What the exercise asks: Find the lines in these entries that include the word "vuoto" and state how many there are, with no other words.

=== Data for analysis ===

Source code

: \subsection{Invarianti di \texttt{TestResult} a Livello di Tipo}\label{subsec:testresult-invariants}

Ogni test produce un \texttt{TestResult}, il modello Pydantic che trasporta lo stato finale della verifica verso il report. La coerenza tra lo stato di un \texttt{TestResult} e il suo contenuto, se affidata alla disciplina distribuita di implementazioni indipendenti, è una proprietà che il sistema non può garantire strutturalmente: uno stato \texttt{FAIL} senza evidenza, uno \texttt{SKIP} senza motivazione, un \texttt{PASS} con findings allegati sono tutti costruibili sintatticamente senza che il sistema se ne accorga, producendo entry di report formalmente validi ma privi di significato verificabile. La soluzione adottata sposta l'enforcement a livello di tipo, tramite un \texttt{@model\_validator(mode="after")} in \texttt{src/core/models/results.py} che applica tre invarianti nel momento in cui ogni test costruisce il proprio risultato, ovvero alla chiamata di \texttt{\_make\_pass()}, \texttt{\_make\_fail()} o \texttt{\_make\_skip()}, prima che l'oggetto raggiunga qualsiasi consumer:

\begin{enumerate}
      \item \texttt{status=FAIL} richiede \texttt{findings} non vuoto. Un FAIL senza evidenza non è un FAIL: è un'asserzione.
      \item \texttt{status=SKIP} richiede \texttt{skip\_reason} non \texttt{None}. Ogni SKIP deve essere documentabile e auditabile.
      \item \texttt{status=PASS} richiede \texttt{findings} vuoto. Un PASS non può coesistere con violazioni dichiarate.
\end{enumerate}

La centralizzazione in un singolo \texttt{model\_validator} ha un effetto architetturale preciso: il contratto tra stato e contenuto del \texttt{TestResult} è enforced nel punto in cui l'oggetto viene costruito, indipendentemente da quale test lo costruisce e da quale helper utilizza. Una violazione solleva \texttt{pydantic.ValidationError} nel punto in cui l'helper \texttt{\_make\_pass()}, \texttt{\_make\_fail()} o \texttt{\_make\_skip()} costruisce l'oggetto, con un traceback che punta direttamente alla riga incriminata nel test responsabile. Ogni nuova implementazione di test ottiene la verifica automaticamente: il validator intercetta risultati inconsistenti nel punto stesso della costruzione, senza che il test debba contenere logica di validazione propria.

===

Answer to this problem: 2